- **DATA PROVIDED**
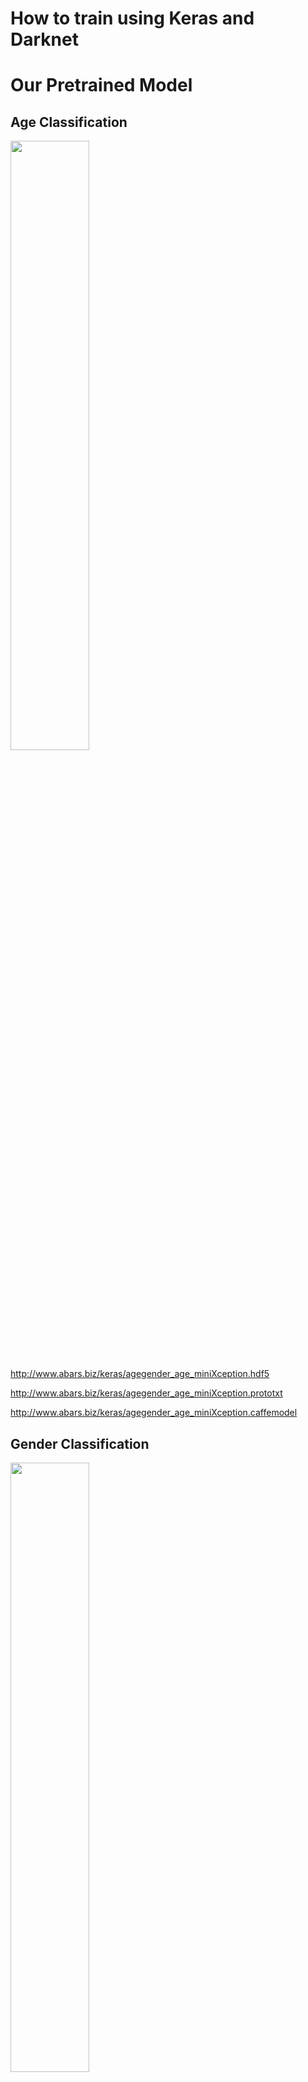 # How to train using Keras and Darknet

# Our Pretrained Model

## Age Classification

<img src="https://github.com/abars/YoloKerasFaceDetection/blob/master/pretrain/log/agegender_age_miniXception.png" width="50%" height="50%">

<http://www.abars.biz/keras/agegender_age_miniXception.hdf5>

<http://www.abars.biz/keras/agegender_age_miniXception.prototxt>

<http://www.abars.biz/keras/agegender_age_miniXception.caffemodel>

## Gender Classification

<img src="https://github.com/abars/YoloKerasFaceDetection/blob/master/pretrain/log/agegender_gender_simple_cnn.png" width="50%" height="50%">

<http://www.abars.biz/keras/agegender_gender_simple_cnn.hdf5>

<http://www.abars.biz/keras/agegender_gender_simple_cnn.prototxt>

<http://www.abars.biz/keras/agegender_gender_simple_cnn.caffemodel>

## Face Detection

<http://www.abars.biz/keras/fddb_yolosmallv1_final.weights>

<https://github.com/abars/YoloKerasFaceDetection/blob/master/cfg/fddb_yolosmallv1.cfg>

<http://www.abars.biz/keras/fddb_yolosmallv1.prototxt>

<http://www.abars.biz/keras/fddb_yolosmallv1.caffemodel>

<!--
## Hand Detection

<http://www.abars.biz/keras/vivahand_tinyyolov1_19000.weights>

<https://github.com/abars/YoloKerasFaceDetection/blob/master/vivahand_tinyyolov1.cfg>
-->

## Our Pretrained Model Demo

Here is a run using hdf5.

`python agegender_demo.py keras`

Here is a run using caffemodel.

`python agegender_demo.py converted`

# Install

## Modify Darknet

Download Darknet and put in the same folder.

https://github.com/pjreddie/darknet

Compile with <https://github.com/abars/YoloKerasFaceDetection/blob/master/darknet_custom/yolo.c> for custom classes and custom cfg.

`void train_yolo(char *cfgfile, char *weightfile,const char *train_images,const char *backup_directory)`

`draw_detections(im, l.side*l.side*l.n, thresh, boxes, probs, voc_names, alphabet, l.classes);`

`int class = find_int_arg(argc, argv, "-class", 20);`

`char *train_images = find_char_arg(argc, argv, "-train", 0);`

`char *backup_directory = find_char_arg(argc, argv, "-backup", 0);`

`else if(0==strcmp(argv[2], "train")) train_yolo(cfg, weights, train_images, backup_directory);`

`else if(0==strcmp(argv[2], "demo")) demo(cfg, weights, thresh, cam_index, filename, voc_names, class, frame_skip, prefix, out_filename);`

# Face Detection (FDDB)

## Create dataset

Download fddb dataset (FDDB-folds and originalPics folder) and put in the dataset/fddb folder.

http://vis-www.cs.umass.edu/fddb/

Create datase/fddb/FDDB-folds/annotations_darknet folder for darknet.

`perl annotation_fddb_darknet.pl`

Preview converted annotations.

`perl annotation_view.pl fddb`

[![FDDB dataset overview](https://img.youtube.com/vi/KGeY_PFhRYA/0.jpg)](https://www.youtube.com/watch?v=KGeY_PFhRYA&feature=youtu.be)

## Train using Darknet

`cd darknet`

`./darknet yolo train ../cfg/fddb_yolosmallv1.cfg -train ../dataset/fddb/FDDB-folds/annotations_darknet/train.txt -backup ./backup/ -class 1`

## Test using Darknet

Here is a test.

`./darknet yolo test ../cfg/fddb_yolosmallv1.cfg ./backup/fddb_yolosmallv1_36000.weights ../dataset/fddb/originalPics/2002/07/19/big/img_18 -class 1`

Here is a run.

`./darknet yolo demo ../cfg/fddb_yolosmallv1.cfg ./backup/fddb_yolosmallv1_36000.weights -class 1`

## Convert to CaffeModel

Download pytorch-caffe-darknet-convert and put in the same folder.

https://github.com/marvis/pytorch-caffe-darknet-convert

Convert to Caffe model.

`cd pytorch-caffe-darknet-convert`

`python darknet2caffe.py ../cfg/fddb_yolosmallv1.cfg ./backup/fddb_yolosmallv1_36000.weights face.prototxt face.caffemodel`

# Age and Gender classification

## Create Dataset

Download AdienceBenchmarkOfUnfilteredFacesForGenderAndAgeClassification dataset (agegender folder)  and put in the dataset/agegender folder.

https://www.openu.ac.il/home/hassner/Adience/data.html#agegender

Create dataset/agegender/annotations for keras.

`perl annotation_agegender_keras.pl`

## Train using Keras

Run classifier task using keras.

Network input is 64x64x3.

`python agegender_train.py age miniXception`

Network input is 48x48x3.

`python agegender_train.py gender simple_cnn`

## Test using Keras

Test classifier task using keras.

`python agegender_predict.py age miniXception`

`python agegender_predict.py gender simple_cnn`

Demo classifier task using keras and yolo.

`python agegender_demo.py keras`

# Emotion classification

## Create Dataset

Download FER2013 dataset.

https://www.kaggle.com/c/challenges-in-representation-learning-facial-expression-recognition-challenge/data

## Train

Implementing.
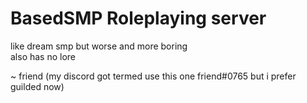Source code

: # BasedSMP Roleplaying server
like dream smp but worse and more boring  
also has no lore  


~ friend (my discord got termed use this one friend#0765 but i prefer guilded now)
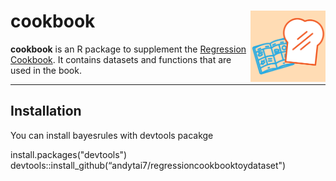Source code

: # cookbook <img src="man/figures/cookbook.png" align="right" alt="Cookbook!" width="120" />



<!-- badges: start -->

<!-- badges: end -->

**cookbook** is an R package to supplement the [Regression Cookbook](https://alexrod61.github.io/regression-cookbook/). It contains datasets and
functions that are used in the book. 

<hr>

## Installation

You can install bayesrules with devtools pacakge

install.packages("devtools")
devtools::install_github(“andytai7/regressioncookbooktoydataset")
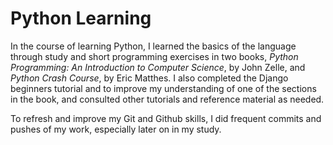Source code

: # Python Learning

In the course of learning Python, I learned the basics of the language through study and short programming exercises in two books, *Python Programming: An Introduction to Computer Science*, by John Zelle, and *Python Crash Course*, by Eric Matthes.  I also completed the Django beginners tutorial and to improve my understanding of one of the sections in the book, and consulted other tutorials and reference material as needed.  

To refresh and improve my Git and Github skills, I did frequent commits and pushes of my work, especially later on in my study.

- **EXERCISE DETAILS**
Only the lines from the start of the material through the line containing "https://github.com/pjreddie/darknet" should be transcribed. Pictures stay out.

- **ANSWER SECTION**
 # How to train using Keras and Darknet

# Our Pretrained Model

## Age Classification

<img src="https://github.com/abars/YoloKerasFaceDetection/blob/master/pretrain/log/agegender_age_miniXception.png" width="50%" height="50%">

<http://www.abars.biz/keras/agegender_age_miniXception.hdf5>

<http://www.abars.biz/keras/agegender_age_miniXception.prototxt>

<http://www.abars.biz/keras/agegender_age_miniXception.caffemodel>

## Gender Classification

<img src="https://github.com/abars/YoloKerasFaceDetection/blob/master/pretrain/log/agegender_gender_simple_cnn.png" width="50%" height="50%">

<http://www.abars.biz/keras/agegender_gender_simple_cnn.hdf5>

<http://www.abars.biz/keras/agegender_gender_simple_cnn.prototxt>

<http://www.abars.biz/keras/agegender_gender_simple_cnn.caffemodel>

## Face Detection

<http://www.abars.biz/keras/fddb_yolosmallv1_final.weights>

<https://github.com/abars/YoloKerasFaceDetection/blob/master/cfg/fddb_yolosmallv1.cfg>

<http://www.abars.biz/keras/fddb_yolosmallv1.prototxt>

<http://www.abars.biz/keras/fddb_yolosmallv1.caffemodel>

<!--
## Hand Detection

<http://www.abars.biz/keras/vivahand_tinyyolov1_19000.weights>

<https://github.com/abars/YoloKerasFaceDetection/blob/master/vivahand_tinyyolov1.cfg>
-->

## Our Pretrained Model Demo

Here is a run using hdf5.

`python agegender_demo.py keras`

Here is a run using caffemodel.

`python agegender_demo.py converted`

# Install

## Modify Darknet

Download Darknet and put in the same folder.

https://github.com/pjreddie/darknet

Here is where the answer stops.